▸ TASK ITEM:
Go through the entries below and return every line that contains "pend".

[Stored data entries]
◆ ◆ ◆

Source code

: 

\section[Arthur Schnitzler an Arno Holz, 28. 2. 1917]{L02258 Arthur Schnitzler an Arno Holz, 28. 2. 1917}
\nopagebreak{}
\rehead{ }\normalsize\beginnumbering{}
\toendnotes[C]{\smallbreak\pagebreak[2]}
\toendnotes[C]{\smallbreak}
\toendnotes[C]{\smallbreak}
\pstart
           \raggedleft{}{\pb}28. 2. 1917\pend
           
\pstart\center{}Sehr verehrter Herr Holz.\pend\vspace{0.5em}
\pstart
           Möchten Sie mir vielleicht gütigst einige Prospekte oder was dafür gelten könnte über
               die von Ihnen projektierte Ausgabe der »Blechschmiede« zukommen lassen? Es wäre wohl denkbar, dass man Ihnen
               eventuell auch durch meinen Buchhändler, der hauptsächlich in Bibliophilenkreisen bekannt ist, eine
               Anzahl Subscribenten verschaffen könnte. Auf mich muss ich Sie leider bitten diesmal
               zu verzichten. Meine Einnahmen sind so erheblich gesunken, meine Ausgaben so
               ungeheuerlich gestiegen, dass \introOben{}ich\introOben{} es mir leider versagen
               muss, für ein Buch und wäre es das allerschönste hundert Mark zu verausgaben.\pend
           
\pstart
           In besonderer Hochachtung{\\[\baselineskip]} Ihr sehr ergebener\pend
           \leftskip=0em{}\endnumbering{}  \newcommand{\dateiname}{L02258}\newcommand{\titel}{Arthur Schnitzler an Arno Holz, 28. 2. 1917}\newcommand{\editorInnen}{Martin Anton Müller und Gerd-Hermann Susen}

◆ ◆ ◆

▸ WRITTEN SOLUTION:
           \raggedleft{}{\pb}28. 2. 1917\pend
\pstart\center{}Sehr verehrter Herr Holz.\pend\vspace{0.5em}
               muss, für ein Buch und wäre es das allerschönste hundert Mark zu verausgaben.\pend
           In besonderer Hochachtung{\\[\baselineskip]} Ihr sehr ergebener\pend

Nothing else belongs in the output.